DATA EXTRACT:
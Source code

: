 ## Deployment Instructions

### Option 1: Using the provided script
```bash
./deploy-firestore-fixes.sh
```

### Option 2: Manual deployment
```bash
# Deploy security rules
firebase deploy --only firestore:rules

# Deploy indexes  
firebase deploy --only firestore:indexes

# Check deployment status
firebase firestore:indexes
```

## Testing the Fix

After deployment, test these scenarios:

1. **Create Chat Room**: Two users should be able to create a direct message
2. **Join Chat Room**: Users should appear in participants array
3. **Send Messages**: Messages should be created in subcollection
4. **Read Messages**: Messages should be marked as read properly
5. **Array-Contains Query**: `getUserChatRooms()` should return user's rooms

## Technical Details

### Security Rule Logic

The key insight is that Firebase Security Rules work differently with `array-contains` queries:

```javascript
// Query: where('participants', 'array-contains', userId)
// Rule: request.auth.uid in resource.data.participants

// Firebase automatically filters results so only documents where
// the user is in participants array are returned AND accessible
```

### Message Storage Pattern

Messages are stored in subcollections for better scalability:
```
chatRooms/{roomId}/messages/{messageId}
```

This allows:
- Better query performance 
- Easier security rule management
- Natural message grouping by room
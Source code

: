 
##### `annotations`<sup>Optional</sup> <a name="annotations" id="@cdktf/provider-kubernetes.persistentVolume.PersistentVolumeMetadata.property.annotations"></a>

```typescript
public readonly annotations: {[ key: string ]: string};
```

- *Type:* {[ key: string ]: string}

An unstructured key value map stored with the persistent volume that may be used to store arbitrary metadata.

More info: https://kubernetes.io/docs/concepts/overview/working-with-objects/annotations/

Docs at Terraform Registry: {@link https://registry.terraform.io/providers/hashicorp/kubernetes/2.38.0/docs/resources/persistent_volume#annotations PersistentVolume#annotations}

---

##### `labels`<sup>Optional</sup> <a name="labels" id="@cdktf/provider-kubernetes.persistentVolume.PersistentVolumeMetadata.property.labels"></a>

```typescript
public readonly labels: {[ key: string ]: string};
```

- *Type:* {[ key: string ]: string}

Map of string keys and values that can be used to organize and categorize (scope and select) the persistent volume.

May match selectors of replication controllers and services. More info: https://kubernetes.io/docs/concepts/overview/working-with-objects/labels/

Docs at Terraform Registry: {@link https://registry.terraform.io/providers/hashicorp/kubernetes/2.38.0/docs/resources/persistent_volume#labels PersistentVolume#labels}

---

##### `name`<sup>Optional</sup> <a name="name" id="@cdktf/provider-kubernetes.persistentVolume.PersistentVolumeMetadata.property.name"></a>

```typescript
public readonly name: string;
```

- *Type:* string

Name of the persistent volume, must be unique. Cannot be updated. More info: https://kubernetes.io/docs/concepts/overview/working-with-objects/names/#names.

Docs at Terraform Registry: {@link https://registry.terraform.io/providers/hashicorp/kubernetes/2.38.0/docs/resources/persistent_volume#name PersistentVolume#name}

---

ASSIGNMENT: Pull every line containing "stored" out of the records.

YOUR RESPONSE:
Messages are stored in subcollections for better scalability:
An unstructured key value map stored with the persistent volume that may be used to store arbitrary metadata.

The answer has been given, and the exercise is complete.